▸ **YOUR ASSIGNMENT**: Copy each record below exactly, please, and leave its pictures out.

(Source texts of formatted documents)
%%

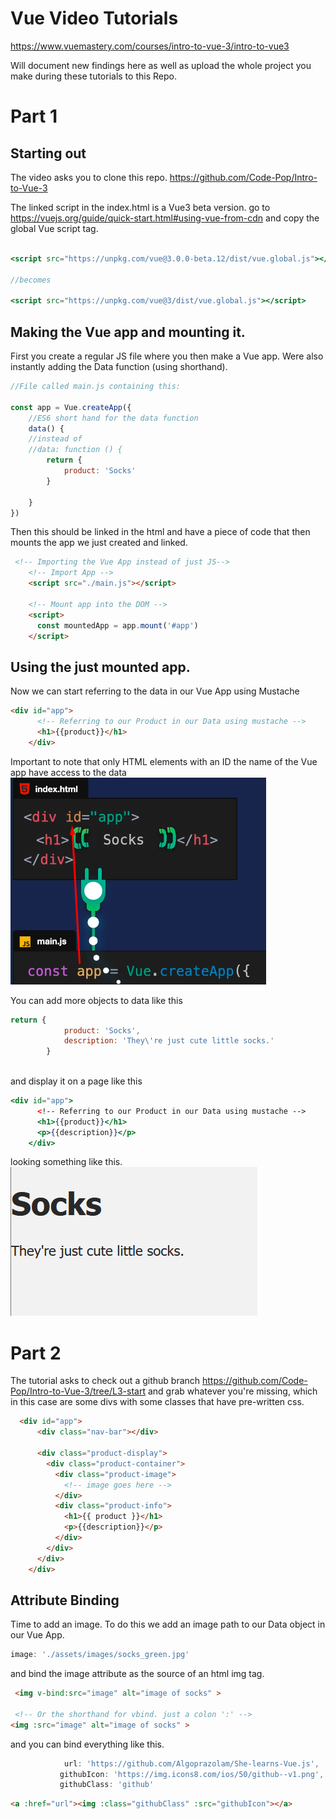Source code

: # Vue Video Tutorials
https://www.vuemastery.com/courses/intro-to-vue-3/intro-to-vue3

Will document new findings here as well as upload the whole project you make during these tutorials to this Repo.

# Part 1
## Starting out

The video asks you to clone this repo. https://github.com/Code-Pop/Intro-to-Vue-3

The linked script in the index.html is a Vue3 beta version. go to https://vuejs.org/guide/quick-start.html#using-vue-from-cdn and copy the global Vue script tag. 

```jsx

<script src="https://unpkg.com/vue@3.0.0-beta.12/dist/vue.global.js"></script>

//becomes

<script src="https://unpkg.com/vue@3/dist/vue.global.js"></script>

```

## Making the Vue app and mounting it.

First you create a regular JS file where you then make a Vue app. Were also instantly adding the Data function (using shorthand).

```jsx
//File called main.js containing this:

const app = Vue.createApp({
    //ES6 short hand for the data function
    data() {
    //instead of
    //data: function () {
        return {
            product: 'Socks'
        }
        
    }
})
```

Then this should be linked in the html and have a piece of code that then mounts the app we just created and linked.

```html
 <!-- Importing the Vue App instead of just JS-->
    <!-- Import App -->
    <script src="./main.js"></script>

    <!-- Mount app into the DOM -->
    <script>
      const mountedApp = app.mount('#app')
    </script>
```

## Using the just mounted app.

Now we can start referring to the data in our Vue App using Mustache

```html
<div id="app">
      <!-- Referring to our Product in our Data using mustache -->
      <h1>{{product}}</h1>
    </div>
```

Important to note that only HTML elements with an ID the name of the Vue app have access to the data
![Alt text](/images/image.png)

You can add more objects to data like this

```jsx
return {
            product: 'Socks',
            description: 'They\'re just cute little socks.'
        }
        
```

and display it on a page like this

```jsx
<div id="app">
      <!-- Referring to our Product in our Data using mustache -->
      <h1>{{product}}</h1>
      <p>{{description}}</p>
    </div>
```
looking something like this.
![Alt text](images/image2.png)

# Part 2

The tutorial asks to check out a github branch https://github.com/Code-Pop/Intro-to-Vue-3/tree/L3-start and
grab whatever you're missing, which in this case are some divs with some classes that have pre-written css.

```html
  <div id="app">
      <div class="nav-bar"></div>
      
      <div class="product-display">
        <div class="product-container">
          <div class="product-image">
            <!-- image goes here -->
          </div>
          <div class="product-info">
            <h1>{{ product }}</h1>
            <p>{{description}}</p>
          </div>
        </div>
      </div>
    </div>
```

## Attribute Binding
Time to add an image. To do this we add an image path to our Data object in our Vue App.

```jsx
image: './assets/images/socks_green.jpg'
```

and bind the image attribute as the source of an html img tag.

```html
 <img v-bind:src="image" alt="image of socks" >

 <!-- Or the shorthand for vbind. just a colon ':' -->
<img :src="image" alt="image of socks" >

 ```
 and you can bind everything like this. 
 ```jsx
             url: 'https://github.com/Algoprazolam/She-learns-Vue.js',
            githubIcon: 'https://img.icons8.com/ios/50/github--v1.png',
            githubClass: 'github'

```
```html
<a :href="url"><img :class="githubClass" :src="githubIcon"></a>
```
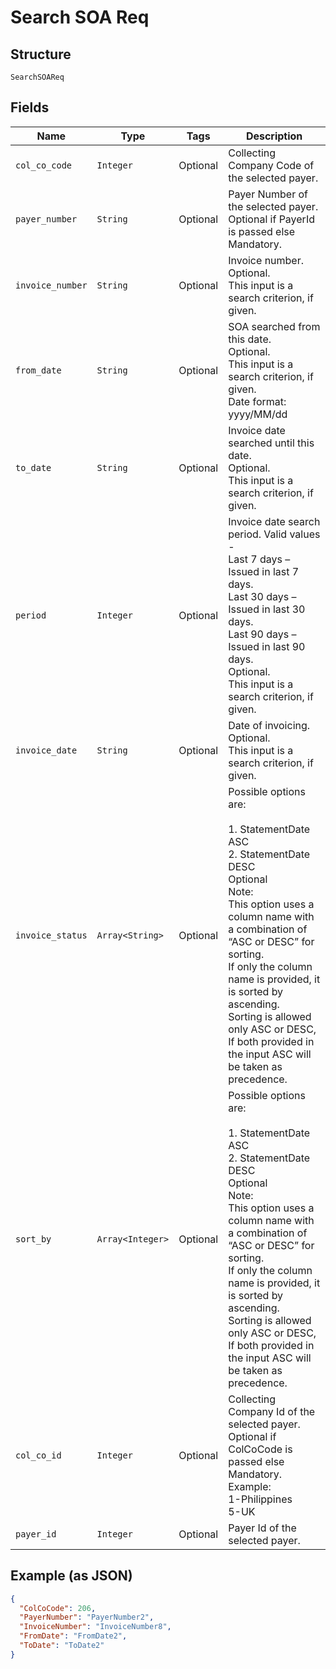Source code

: 
# Search SOA Req

## Structure

`SearchSOAReq`

## Fields

| Name | Type | Tags | Description |
|  --- | --- | --- | --- |
| `col_co_code` | `Integer` | Optional | Collecting Company Code of the selected payer. |
| `payer_number` | `String` | Optional | Payer Number of the selected payer.<br>Optional if PayerId is passed else Mandatory. |
| `invoice_number` | `String` | Optional | Invoice number.<br>Optional.<br>This input is a search criterion, if given. |
| `from_date` | `String` | Optional | SOA searched from this date.<br>Optional.<br>This input is a search criterion, if given.<br>Date format: yyyy/MM/dd |
| `to_date` | `String` | Optional | Invoice date searched until this date.<br>Optional.<br>This input is a search criterion, if given. |
| `period` | `Integer` | Optional | Invoice date search period. Valid values -<br>Last 7 days – Issued in last 7 days.<br>Last 30 days – Issued in last 30 days.<br>Last 90 days – Issued in last 90 days.<br>Optional.<br>This input is a search criterion, if given. |
| `invoice_date` | `String` | Optional | Date of invoicing.<br>Optional.<br>This input is a search criterion, if given. |
| `invoice_status` | `Array<String>` | Optional | Possible options are:<br><br>1. StatementDate ASC<br>2. StatementDate DESC<br>   Optional<br>   Note:<br>   This option uses a column name with a combination of “ASC or DESC” for sorting.<br>   If only the column name is provided, it is sorted by ascending.<br>   Sorting is allowed only ASC or DESC, If both provided in the input ASC will be taken as precedence. |
| `sort_by` | `Array<Integer>` | Optional | Possible options are:<br><br>1. StatementDate ASC<br>2. StatementDate DESC<br>   Optional<br>   Note:<br>   This option uses a column name with a combination of “ASC or DESC” for sorting.<br>   If only the column name is provided, it is sorted by ascending.<br>   Sorting is allowed only ASC or DESC, If both provided in the input ASC will be taken as precedence. |
| `col_co_id` | `Integer` | Optional | Collecting Company Id  of the selected payer.<br>Optional if ColCoCode is passed else Mandatory.<br>Example:<br>1-Philippines<br>5-UK |
| `payer_id` | `Integer` | Optional | Payer Id  of the selected payer. |

## Example (as JSON)

```json
{
  "ColCoCode": 206,
  "PayerNumber": "PayerNumber2",
  "InvoiceNumber": "InvoiceNumber8",
  "FromDate": "FromDate2",
  "ToDate": "ToDate2"
}
```

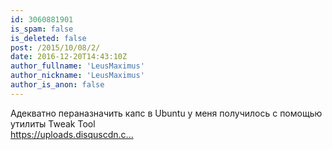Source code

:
 ```yaml
---
id: 3060881901
is_spam: false
is_deleted: false
post: /2015/10/08/2/
date: 2016-12-20T14:43:10Z
author_fullname: 'LeusMaximus'
author_nickname: 'LeusMaximus'
author_is_anon: false
---
```


<p>Адекватно пераназначить капс в Ubuntu у меня получилось с помощью утилиты Tweak Tool<br> <a href="https://uploads.disquscdn.com/images/b7fe155ef8a129a66ea3bec308ccbc0798be4fbf6b0ceeaa9ee197fb07f9f2d0.png" rel="nofollow noopener" title="https://uploads.disquscdn.com/images/b7fe155ef8a129a66ea3bec308ccbc0798be4fbf6b0ceeaa9ee197fb07f9f2d0.png">https://uploads.disquscdn.c...</a></p>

%%

▸ **SOLUTION TO THIS PROBLEM**:
Source code

: # Vue Video Tutorials
https://www.vuemastery.com/courses/intro-to-vue-3/intro-to-vue3

Will document new findings here as well as upload the whole project you make during these tutorials to this Repo.

# Part 1
## Starting out

The video asks you to clone this repo. https://github.com/Code-Pop/Intro-to-Vue-3

The linked script in the index.html is a Vue3 beta version. go to https://vuejs.org/guide/quick-start.html#using-vue-from-cdn and copy the global Vue script tag. 

```jsx

<script src="https://unpkg.com/vue@3.0.0-beta.12/dist/vue.global.js"></script>

//becomes

<script src="https://unpkg.com/vue@3/dist/vue.global.js"></script>

```

## Making the Vue app and mounting it.

First you create a regular JS file where you then make a Vue app. Were also instantly adding the Data function (using shorthand).

```jsx
//File called main.js containing this:

const app = Vue.createApp({
    //ES6 short hand for the data function
    data() {
    //instead of
    //data: function () {
        return {
            product: 'Socks'
        }
        
    }
})
```

Then this should be linked in the html and have a piece of code that then mounts the app we just created and linked.

```html
 <!-- Importing the Vue App instead of just JS-->
    <!-- Import App -->
    <script src="./main.js"></script>

    <!-- Mount app into the DOM -->
    <script>
      const mountedApp = app.mount('#app')
    </script>
```

## Using the just mounted app.

Now we can start referring to the data in our Vue App using Mustache

```html
<div id="app">
      <!-- Referring to our Product in our Data using mustache -->
      <h1>{{product}}</h1>
    </div>
```

Important to note that only HTML elements with an ID the name of the Vue app have access to the data
![Alt text](/images/image.png)

You can add more objects to data like this

```jsx
return {
            product: 'Socks',
            description: 'They\'re just cute little socks.'
        }
        
```

and display it on a page like this

```jsx
<div id="app">
      <!-- Referring to our Product in our Data using mustache -->
      <h1>{{product}}</h1>
      <p>{{description}}</p>
    </div>
```
looking something like this.
![Alt text](images/image2.png)

# Part 2

The tutorial asks to check out a github branch https://github.com/Code-Pop/Intro-to-Vue-3/tree/L3-start and
grab whatever you're missing, which in this case are some divs with some classes that have pre-written css.

```html
  <div id="app">
      <div class="nav-bar"></div>
      
      <div class="product-display">
        <div class="product-container">
          <div class="product-image">
            <!-- image goes here -->
          </div>
          <div class="product-info">
            <h1>{{ product }}</h1>
            <p>{{description}}</p>
          </div>
        </div>
      </div>
    </div>
```

## Attribute Binding
Time to add an image. To do this we add an image path to our Data object in our Vue App.

```jsx
image: './assets/images/socks_green.jpg'
```

and bind the image attribute as the source of an html img tag.

```html
 <img v-bind:src="image" alt="image of socks" >

 <!-- Or the shorthand for vbind. just a colon ':' -->
<img :src="image" alt="image of socks" >

 ```
 and you can bind everything like this. 
 ```jsx
             url: 'https://github.com/Algoprazolam/She-learns-Vue.js',
            githubIcon: 'https://img.icons8.com/ios/50/github--v1.png',
            githubClass: 'github'

```
```html
<a :href="url"><img :class="githubClass" :src="githubIcon"></a>
```
Source code

: 
# Search SOA Req

## Structure

`SearchSOAReq`

## Fields

| Name | Type | Tags | Description |
|  --- | --- | --- | --- |
| `col_co_code` | `Integer` | Optional | Collecting Company Code of the selected payer. |
| `payer_number` | `String` | Optional | Payer Number of the selected payer.<br>Optional if PayerId is passed else Mandatory. |
| `invoice_number` | `String` | Optional | Invoice number.<br>Optional.<br>This input is a search criterion, if given. |
| `from_date` | `String` | Optional | SOA searched from this date.<br>Optional.<br>This input is a search criterion, if given.<br>Date format: yyyy/MM/dd |
| `to_date` | `String` | Optional | Invoice date searched until this date.<br>Optional.<br>This input is a search criterion, if given. |
| `period` | `Integer` | Optional | Invoice date search period. Valid values -<br>Last 7 days – Issued in last 7 days.<br>Last 30 days – Issued in last 30 days.<br>Last 90 days – Issued in last 90 days.<br>Optional.<br>This input is a search criterion, if given. |
| `invoice_date` | `String` | Optional | Date of invoicing.<br>Optional.<br>This input is a search criterion, if given. |
| `invoice_status` | `Array<String>` | Optional | Possible options are:<br><br>1. StatementDate ASC<br>2. StatementDate DESC<br>   Optional<br>   Note:<br>   This option uses a column name with a combination of “ASC or DESC” for sorting.<br>   If only the column name is provided, it is sorted by ascending.<br>   Sorting is allowed only ASC or DESC, If both provided in the input ASC will be taken as precedence. |
| `sort_by` | `Array<Integer>` | Optional | Possible options are:<br><br>1. StatementDate ASC<br>2. StatementDate DESC<br>   Optional<br>   Note:<br>   This option uses a column name with a combination of “ASC or DESC” for sorting.<br>   If only the column name is provided, it is sorted by ascending.<br>   Sorting is allowed only ASC or DESC, If both provided in the input ASC will be taken as precedence. |
| `col_co_id` | `Integer` | Optional | Collecting Company Id  of the selected payer.<br>Optional if ColCoCode is passed else Mandatory.<br>Example:<br>1-Philippines<br>5-UK |
| `payer_id` | `Integer` | Optional | Payer Id  of the selected payer. |

## Example (as JSON)

```json
{
  "ColCoCode": 206,
  "PayerNumber": "PayerNumber2",
  "InvoiceNumber": "InvoiceNumber8",
  "FromDate": "FromDate2",
  "ToDate": "ToDate2"
}
```

Source code

:
 ```yaml
---
id: 3060881901
is_spam: false
is_deleted: false
post: /2015/10/08/2/
date: 2016-12-20T14:43:10Z
author_fullname: 'LeusMaximus'
author_nickname: 'LeusMaximus'
author_is_anon: false
---
```


<p>Адекватно пераназначить капс в Ubuntu у меня получилось с помощью утилиты Tweak Tool<br> <a href="https://uploads.disquscdn.com/images/b7fe155ef8a129a66ea3bec308ccbc0798be4fbf6b0ceeaa9ee197fb07f9f2d0.png" rel="nofollow noopener" title="https://uploads.disquscdn.com/images/b7fe155ef8a129a66ea3bec308ccbc0798be4fbf6b0ceeaa9ee197fb07f9f2d0.png">https://uploads.disquscdn.c...</a></p>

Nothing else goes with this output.